Problem to solve: The exercise calls for every entry that follows to be repeated exactly.

+++

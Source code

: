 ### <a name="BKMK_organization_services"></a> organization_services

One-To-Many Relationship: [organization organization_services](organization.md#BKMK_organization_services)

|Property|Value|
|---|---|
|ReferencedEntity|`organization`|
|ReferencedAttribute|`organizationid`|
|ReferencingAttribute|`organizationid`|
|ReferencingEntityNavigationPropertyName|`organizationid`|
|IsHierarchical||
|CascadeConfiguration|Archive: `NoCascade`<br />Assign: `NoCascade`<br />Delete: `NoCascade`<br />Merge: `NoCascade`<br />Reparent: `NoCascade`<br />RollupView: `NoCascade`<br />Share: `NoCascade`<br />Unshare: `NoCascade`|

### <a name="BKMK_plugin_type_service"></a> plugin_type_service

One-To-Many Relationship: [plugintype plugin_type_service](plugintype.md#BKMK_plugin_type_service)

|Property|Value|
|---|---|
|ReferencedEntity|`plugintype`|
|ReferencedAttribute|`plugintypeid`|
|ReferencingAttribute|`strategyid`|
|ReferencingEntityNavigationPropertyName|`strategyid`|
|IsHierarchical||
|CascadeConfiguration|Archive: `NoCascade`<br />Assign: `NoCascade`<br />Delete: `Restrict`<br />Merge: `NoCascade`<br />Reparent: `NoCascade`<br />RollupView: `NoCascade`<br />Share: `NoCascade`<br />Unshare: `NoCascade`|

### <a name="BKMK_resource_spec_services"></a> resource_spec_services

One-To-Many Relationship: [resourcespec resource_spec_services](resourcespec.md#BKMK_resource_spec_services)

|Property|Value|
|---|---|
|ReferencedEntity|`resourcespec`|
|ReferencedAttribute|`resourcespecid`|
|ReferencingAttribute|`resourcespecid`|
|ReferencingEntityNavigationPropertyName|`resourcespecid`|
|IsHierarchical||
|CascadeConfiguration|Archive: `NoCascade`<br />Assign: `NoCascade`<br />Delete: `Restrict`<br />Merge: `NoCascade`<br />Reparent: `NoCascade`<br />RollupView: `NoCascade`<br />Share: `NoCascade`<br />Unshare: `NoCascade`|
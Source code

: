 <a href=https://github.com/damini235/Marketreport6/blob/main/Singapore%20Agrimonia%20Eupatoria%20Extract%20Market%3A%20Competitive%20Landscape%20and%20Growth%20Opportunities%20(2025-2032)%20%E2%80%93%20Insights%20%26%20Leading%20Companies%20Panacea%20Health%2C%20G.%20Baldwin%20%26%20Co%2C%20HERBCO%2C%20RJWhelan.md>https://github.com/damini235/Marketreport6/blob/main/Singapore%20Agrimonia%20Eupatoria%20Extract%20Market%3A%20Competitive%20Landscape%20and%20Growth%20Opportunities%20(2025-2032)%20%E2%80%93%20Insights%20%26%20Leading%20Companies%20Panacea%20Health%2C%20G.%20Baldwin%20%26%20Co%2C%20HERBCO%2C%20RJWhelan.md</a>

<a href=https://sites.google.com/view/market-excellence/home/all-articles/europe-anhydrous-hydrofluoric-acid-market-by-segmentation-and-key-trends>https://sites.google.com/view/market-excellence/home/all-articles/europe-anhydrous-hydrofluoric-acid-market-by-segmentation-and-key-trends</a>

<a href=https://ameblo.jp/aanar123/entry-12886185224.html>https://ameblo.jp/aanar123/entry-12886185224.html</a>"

+++

Answer space:
Source code

: ### <a name="BKMK_organization_services"></a> organization_services

One-To-Many Relationship: [organization organization_services](organization.md#BKMK_organization_services)

|Property|Value|
|---|---|
|ReferencedEntity|`organization`|
|ReferencedAttribute|`organizationid`|
|ReferencingAttribute|`organizationid`|
|ReferencingEntityNavigationPropertyName|`organizationid`|
|IsHierarchical||
|CascadeConfiguration|Archive: `NoCascade`<br />Assign: `NoCascade`<br />Delete: `NoCascade`<br />Merge: `NoCascade`<br />Reparent: `NoCascade`<br />RollupView: `NoCascade`<br />Share: `NoCascade`<br />Unshare: `NoCascade`|

### <a name="BKMK_plugin_type_service"></a> plugin_type_service

One-To-Many Relationship: [plugintype plugin_type_service](plugintype.md#BKMK_plugin_type_service)

|Property|Value|
|---|---|
|ReferencedEntity|`plugintype`|
|ReferencedAttribute|`plugintypeid`|
|ReferencingAttribute|`strategyid`|
|ReferencingEntityNavigationPropertyName|`strategyid`|
|IsHierarchical||
|CascadeConfiguration|Archive: `NoCascade`<br />Assign: `NoCascade`<br />Delete: `Restrict`<br />Merge: `NoCascade`<br />Reparent: `NoCascade`<br />RollupView: `NoCascade`<br />Share: `NoCascade`<br />Unshare: `NoCascade`|

### <a name="BKMK_resource_spec_services"></a> resource_spec_services

One-To-Many Relationship: [resourcespec resource_spec_services](resourcespec.md#BKMK_resource_spec_services)

|Property|Value|
|---|---|
|ReferencedEntity|`resourcespec`|
|ReferencedAttribute|`resourcespecid`|
|ReferencingAttribute|`resourcespecid`|
|ReferencingEntityNavigationPropertyName|`resourcespecid`|
|IsHierarchical||
|CascadeConfiguration|Archive: `NoCascade`<br />Assign: `NoCascade`<br />Delete: `Restrict`<br />Merge: `NoCascade`<br />Reparent: `NoCascade`<br />RollupView: `NoCascade`<br />Share: `NoCascade`<br />Unshare: `NoCascade`|
Source code

: <a href=https://github.com/damini235/Marketreport6/blob/main/Singapore%20Agrimonia%20Eupatoria%20Extract%20Market%3A%20Competitive%20Landscape%20and%20Growth%20Opportunities%20(2025-2032)%20%E2%80%93%20Insights%20%26%20Leading%20Companies%20Panacea%20Health%2C%20G.%20Baldwin%20%26%20Co%2C%20HERBCO%2C%20RJWhelan.md>https://github.com/damini235/Marketreport6/blob/main/Singapore%20Agrimonia%20Eupatoria%20Extract%20Market%3A%20Competitive%20Landscape%20and%20Growth%20Opportunities%20(2025-2032)%20%E2%80%93%20Insights%20%26%20Leading%20Companies%20Panacea%20Health%2C%20G.%20Baldwin%20%26%20Co%2C%20HERBCO%2C%20RJWhelan.md</a>

<a href=https://sites.google.com/view/market-excellence/home/all-articles/europe-anhydrous-hydrofluoric-acid-market-by-segmentation-and-key-trends>https://sites.google.com/view/market-excellence/home/all-articles/europe-anhydrous-hydrofluoric-acid-market-by-segmentation-and-key-trends</a>

<a href=https://ameblo.jp/aanar123/entry-12886185224.html>https://ameblo.jp/aanar123/entry-12886185224.html</a>"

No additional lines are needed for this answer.